A theory of change is a wonderful instrument to explore the „why“ and „how“ of an intervention. So why do evaluations make such patchy use of theories of change? Often, it is because evaluation questions ask mainly“how much“. This blog narrates how I have come to this conclusion.
Why do many evaluation reports yield only weak insights? Having worked in all three corners of the evaluation triangle – as an evaluator, as an evaluation commissioner / manager, and as a stakeholder in interventions under evaluation (the evaluands) – I find that we can only put part of the blame on evaluation teams. Often, evaluations come with high expectations which low budgets and narrow timeframes cannot fulfil. If, on top of that, evaluations are poorly prepared, evaluation teams may find themselves struggling with scope creep and shifting goalposts. They will spend much of their time trying to understand the evaluand and negotiating the evaluation scope with the client, wasting time that should be spent on proper data collection and analysis. Better preparation and accompaniment of evaluations could make a big difference. Ideally, that should happen as part of an evaluability assessment and before the evaluation terms of reference (TOR) are finalised.
Howard White, a specialist in evaluation synthesis, has posted a list of 10 common flaws in evaluations. There are other flaws one could find. But I would propose to reflect on solutions that all parts of the evaluation triangle can contribute to. Evaluations work best when evaluators, evaluation managers and those who represent the evaluand work together as critical partners. In recent years, I have supported organisations in their evaluation management, so this post focuses on things that evaluation managers can do to prevent Howard’s ”10 flaws” (in italics below) from happening.

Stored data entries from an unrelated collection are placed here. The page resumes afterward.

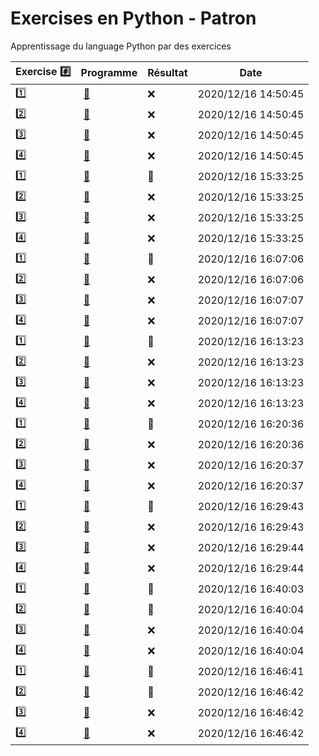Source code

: # Exercises en Python - Patron

Apprentissage du language Python par des exercices

|  Exercise :hash:  |  Programme | Résultat | Date |
|-------------------|------------|----------|------|
| :one: | [:bookmark:](01/programme.py) | :x: | 2020/12/16 14:50:45 |
| :two: | [:bookmark:](02/programme.py) | :x: | 2020/12/16 14:50:45 |
| :three: | [:bookmark:](03/programme.py) | :x: | 2020/12/16 14:50:45 |
| :four: | [:bookmark:](04/programme.py) | :x: | 2020/12/16 14:50:45 |
| :one: | [:bookmark:](01/programme.py) | :tada: | 2020/12/16 15:33:25 |
| :two: | [:bookmark:](02/programme.py) | :x: | 2020/12/16 15:33:25 |
| :three: | [:bookmark:](03/programme.py) | :x: | 2020/12/16 15:33:25 |
| :four: | [:bookmark:](04/programme.py) | :x: | 2020/12/16 15:33:25 |
| :one: | [:bookmark:](01/programme.py) | :tada: | 2020/12/16 16:07:06 |
| :two: | [:bookmark:](02/programme.py) | :x: | 2020/12/16 16:07:06 |
| :three: | [:bookmark:](03/programme.py) | :x: | 2020/12/16 16:07:07 |
| :four: | [:bookmark:](04/programme.py) | :x: | 2020/12/16 16:07:07 |
| :one: | [:bookmark:](01/programme.py) | :tada: | 2020/12/16 16:13:23 |
| :two: | [:bookmark:](02/programme.py) | :x: | 2020/12/16 16:13:23 |
| :three: | [:bookmark:](03/programme.py) | :x: | 2020/12/16 16:13:23 |
| :four: | [:bookmark:](04/programme.py) | :x: | 2020/12/16 16:13:23 |
| :one: | [:bookmark:](01/programme.py) | :tada: | 2020/12/16 16:20:36 |
| :two: | [:bookmark:](02/programme.py) | :x: | 2020/12/16 16:20:36 |
| :three: | [:bookmark:](03/programme.py) | :x: | 2020/12/16 16:20:37 |
| :four: | [:bookmark:](04/programme.py) | :x: | 2020/12/16 16:20:37 |
| :one: | [:bookmark:](01/programme.py) | :tada: | 2020/12/16 16:29:43 |
| :two: | [:bookmark:](02/programme.py) | :x: | 2020/12/16 16:29:43 |
| :three: | [:bookmark:](03/programme.py) | :x: | 2020/12/16 16:29:44 |
| :four: | [:bookmark:](04/programme.py) | :x: | 2020/12/16 16:29:44 |
| :one: | [:bookmark:](01/programme.py) | :tada: | 2020/12/16 16:40:03 |
| :two: | [:bookmark:](02/programme.py) | :tada: | 2020/12/16 16:40:04 |
| :three: | [:bookmark:](03/programme.py) | :x: | 2020/12/16 16:40:04 |
| :four: | [:bookmark:](04/programme.py) | :x: | 2020/12/16 16:40:04 |
| :one: | [:bookmark:](01/programme.py) | :tada: | 2020/12/16 16:46:41 |
| :two: | [:bookmark:](02/programme.py) | :tada: | 2020/12/16 16:46:42 |
| :three: | [:bookmark:](03/programme.py) | :x: | 2020/12/16 16:46:42 |
| :four: | [:bookmark:](04/programme.py) | :x: | 2020/12/16 16:46:42 |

Let’s look at them one by one!
1. Inadequate description of the intervention: Ideally, all evaluation reports start with the description of the evaluand. If the evaluand is one project implemented by one organisation in one country, it shouldn’t be too hard to fit that within a couple of pages. If it is a collection of programmes encompassing cascades of diverse activities by hundreds of organisations around the world, evaluators need to be a bit more abstract in their introductory description. But obviously they need to understand the evaluand to design the appropriate evaluation!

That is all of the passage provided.